### Task details
Make an exact copy of the data below, leaving out every picture.

++++++++

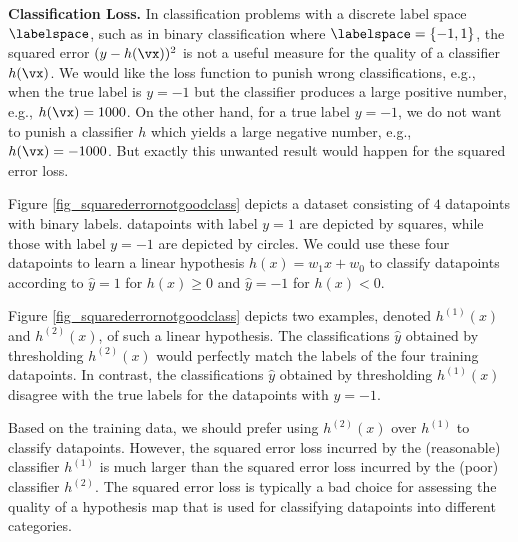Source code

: \documentclass[12pt]{report}
\begin{document}
{\bf Classification Loss.} In classification problems with a 
discrete label space $\labelspace$, such as in binary classification 
where $\labelspace = \{-1,1\}$, the squared error $(y - h(\vx))^2$ 
is not a useful measure for the quality of a classifier $h(\vx)$. 
We would like the loss function to punish wrong classifications, 
e.g., when the true label is $y=-1$ but the classifier produces a 
large positive number, e.g., $h(\vx) = 1000$. On the other hand, 
for a true label $y=-1$, we do not want to punish a classifier $h$ 
which yields a large negative number, e.g., $h(\vx) = -1000$. But 
exactly this unwanted result would happen for the squared error 
loss. 

Figure \ref{fig_squarederrornotgoodclass} depicts a dataset 
consisting of $4$ datapoints with binary labels. datapoints 
with label $y=1$ are depicted by squares, while those with label 
$y=-1$ are depicted by circles. We could use these four datapoints 
to learn a linear hypothesis $h(x) = w_{1} x + w_{0}$ to classify 
datapoints according to $\hat{y} = 1$ for $h(x) \geq 0$ and 
$\hat{y}=-1$ for $h(x) < 0$. 

Figure \ref{fig_squarederrornotgoodclass} depicts two examples, 
denoted $h^{(1)}(x)$ and $h^{(2)}(x)$, of such a linear hypothesis. 
The classifications $\hat{y}$ obtained by thresholding $h^{(2)}(x)$ would 
perfectly match the labels of the four training datapoints. In 
contrast, the classifications $\hat{y}$ obtained by thresholding 
$h^{(1)}(x)$ disagree with the true labels for the datapoints 
with $y=-1$. 

Based on the training data, we should prefer using $h^{(2)}(x)$ 
over $h^{(1)}$ to classify datapoints. However, the squared error 
loss incurred by the (reasonable) classifier $h^{(1)}$ is much larger 
than the squared error loss incurred by the (poor) classifier $h^{(2)}$. 
The squared error loss is typically a bad choice for assessing 
the quality of a hypothesis map that is used for classifying datapoints 
into different categories. 
\end{document}
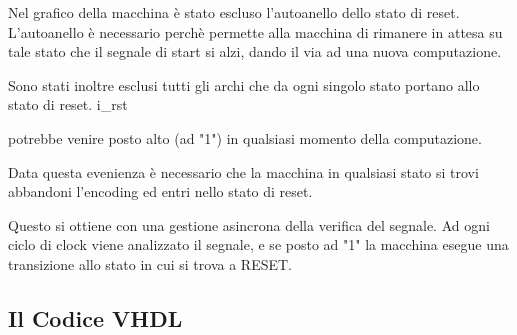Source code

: \documentclass{article}
\newenvironment{gitFont}{\fontfamily{zi4}\selectfont}{\par}
\begin{document}
\begin{flushleft}


Nel grafico della macchina è stato escluso l'autoanello dello stato di reset. L'autoanello è necessario perchè permette alla macchina di rimanere in attesa su tale stato che il segnale di start si alzi, dando il via ad una nuova computazione.
\smallskip

 Sono stati inoltre esclusi tutti gli archi che da ogni singolo stato portano allo stato di reset.
\begin{gitFont}i{\_}rst \end{gitFont} potrebbe venire posto alto (ad "1") in qualsiasi momento della computazione. 
\smallskip

Data questa evenienza è necessario che la macchina in qualsiasi stato si trovi abbandoni l'encoding ed entri nello stato di reset. 
\smallskip

Questo si ottiene con una gestione asincrona della verifica del segnale. 
Ad ogni ciclo di clock viene analizzato il segnale, e se posto ad "1" la macchina esegue una transizione allo stato in cui si trova a RESET.


\end{flushleft}

\subsection{Il Codice VHDL}
\end{document}
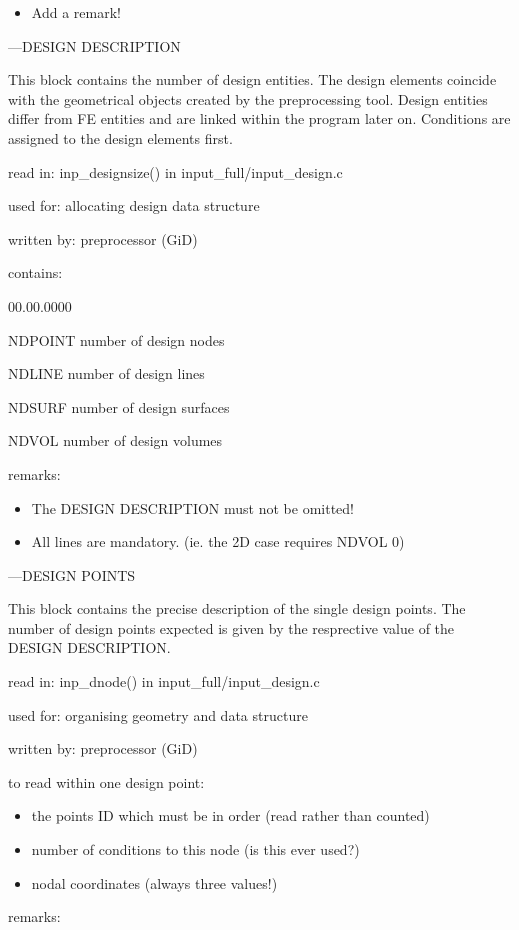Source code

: \begin{itemize}
\item Add a remark!
\end{itemize}
---DESIGN DESCRIPTION

This block contains the number of design entities. The design elements
coincide with the geometrical objects created by the preprocessing
tool. Design entities differ from FE entities and are linked within
the program later on. Conditions are assigned to the design elements
first. 

read in: inp\_designsize() in input\_full/input\_design.c 

used for: allocating design data structure 

written by: preprocessor (GiD) 

contains: 

\begin{lyxlist}{00.00.0000}
\item [{NDPOINT}] number of design nodes 
\item [{NDLINE}] number of design lines 
\item [{NDSURF}] number of design surfaces 
\item [{NDVOL}] number of design volumes 
\end{lyxlist}
remarks: 

\begin{itemize}
\item The DESIGN DESCRIPTION must not be omitted! 
\item All lines are mandatory. (ie. the 2D case requires NDVOL 0)
\end{itemize}
---DESIGN POINTS

This block contains the precise description of the single design points.
The number of design points expected is given by the resprective value
of the DESIGN DESCRIPTION. 

read in: inp\_dnode() in input\_full/input\_design.c 

used for: organising geometry and data structure 

written by: preprocessor (GiD) 

to read within one design point: 

\begin{itemize}
\item the points ID which must be in order (read rather than counted) 
\item number of conditions to this node (is this ever used?) 
\item nodal coordinates (always three values!) 
\end{itemize}
remarks:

++++++++

### Exercise answer
Source code

: \documentclass[12pt]{report}
\begin{document}
{\bf Classification Loss.} In classification problems with a 
discrete label space $\labelspace$, such as in binary classification 
where $\labelspace = \{-1,1\}$, the squared error $(y - h(\vx))^2$ 
is not a useful measure for the quality of a classifier $h(\vx)$. 
We would like the loss function to punish wrong classifications, 
e.g., when the true label is $y=-1$ but the classifier produces a 
large positive number, e.g., $h(\vx) = 1000$. On the other hand, 
for a true label $y=-1$, we do not want to punish a classifier $h$ 
which yields a large negative number, e.g., $h(\vx) = -1000$. But 
exactly this unwanted result would happen for the squared error 
loss. 

Figure \ref{fig_squarederrornotgoodclass} depicts a dataset 
consisting of $4$ datapoints with binary labels. datapoints 
with label $y=1$ are depicted by squares, while those with label 
$y=-1$ are depicted by circles. We could use these four datapoints 
to learn a linear hypothesis $h(x) = w_{1} x + w_{0}$ to classify 
datapoints according to $\hat{y} = 1$ for $h(x) \geq 0$ and 
$\hat{y}=-1$ for $h(x) < 0$. 

Figure \ref{fig_squarederrornotgoodclass} depicts two examples, 
denoted $h^{(1)}(x)$ and $h^{(2)}(x)$, of such a linear hypothesis. 
The classifications $\hat{y}$ obtained by thresholding $h^{(2)}(x)$ would 
perfectly match the labels of the four training datapoints. In 
contrast, the classifications $\hat{y}$ obtained by thresholding 
$h^{(1)}(x)$ disagree with the true labels for the datapoints 
with $y=-1$. 

Based on the training data, we should prefer using $h^{(2)}(x)$ 
over $h^{(1)}$ to classify datapoints. However, the squared error 
loss incurred by the (reasonable) classifier $h^{(1)}$ is much larger 
than the squared error loss incurred by the (poor) classifier $h^{(2)}$. 
The squared error loss is typically a bad choice for assessing 
the quality of a hypothesis map that is used for classifying datapoints 
into different categories. 
\end{document}
Source code

: \documentclass{article}
\newenvironment{gitFont}{\fontfamily{zi4}\selectfont}{\par}
\begin{document}
\begin{flushleft}


Nel grafico della macchina è stato escluso l'autoanello dello stato di reset. L'autoanello è necessario perchè permette alla macchina di rimanere in attesa su tale stato che il segnale di start si alzi, dando il via ad una nuova computazione.
\smallskip

 Sono stati inoltre esclusi tutti gli archi che da ogni singolo stato portano allo stato di reset.
\begin{gitFont}i{\_}rst \end{gitFont} potrebbe venire posto alto (ad "1") in qualsiasi momento della computazione. 
\smallskip

Data questa evenienza è necessario che la macchina in qualsiasi stato si trovi abbandoni l'encoding ed entri nello stato di reset. 
\smallskip

Questo si ottiene con una gestione asincrona della verifica del segnale. 
Ad ogni ciclo di clock viene analizzato il segnale, e se posto ad "1" la macchina esegue una transizione allo stato in cui si trova a RESET.


\end{flushleft}

\subsection{Il Codice VHDL}
\end{document}
Source code

: \begin{itemize}
\item Add a remark!
\end{itemize}
---DESIGN DESCRIPTION

This block contains the number of design entities. The design elements
coincide with the geometrical objects created by the preprocessing
tool. Design entities differ from FE entities and are linked within
the program later on. Conditions are assigned to the design elements
first. 

read in: inp\_designsize() in input\_full/input\_design.c 

used for: allocating design data structure 

written by: preprocessor (GiD) 

contains: 

\begin{lyxlist}{00.00.0000}
\item [{NDPOINT}] number of design nodes 
\item [{NDLINE}] number of design lines 
\item [{NDSURF}] number of design surfaces 
\item [{NDVOL}] number of design volumes 
\end{lyxlist}
remarks: 

\begin{itemize}
\item The DESIGN DESCRIPTION must not be omitted! 
\item All lines are mandatory. (ie. the 2D case requires NDVOL 0)
\end{itemize}
---DESIGN POINTS

This block contains the precise description of the single design points.
The number of design points expected is given by the resprective value
of the DESIGN DESCRIPTION. 

read in: inp\_dnode() in input\_full/input\_design.c 

used for: organising geometry and data structure 

written by: preprocessor (GiD) 

to read within one design point: 

\begin{itemize}
\item the points ID which must be in order (read rather than counted) 
\item number of conditions to this node (is this ever used?) 
\item nodal coordinates (always three values!) 
\end{itemize}
remarks:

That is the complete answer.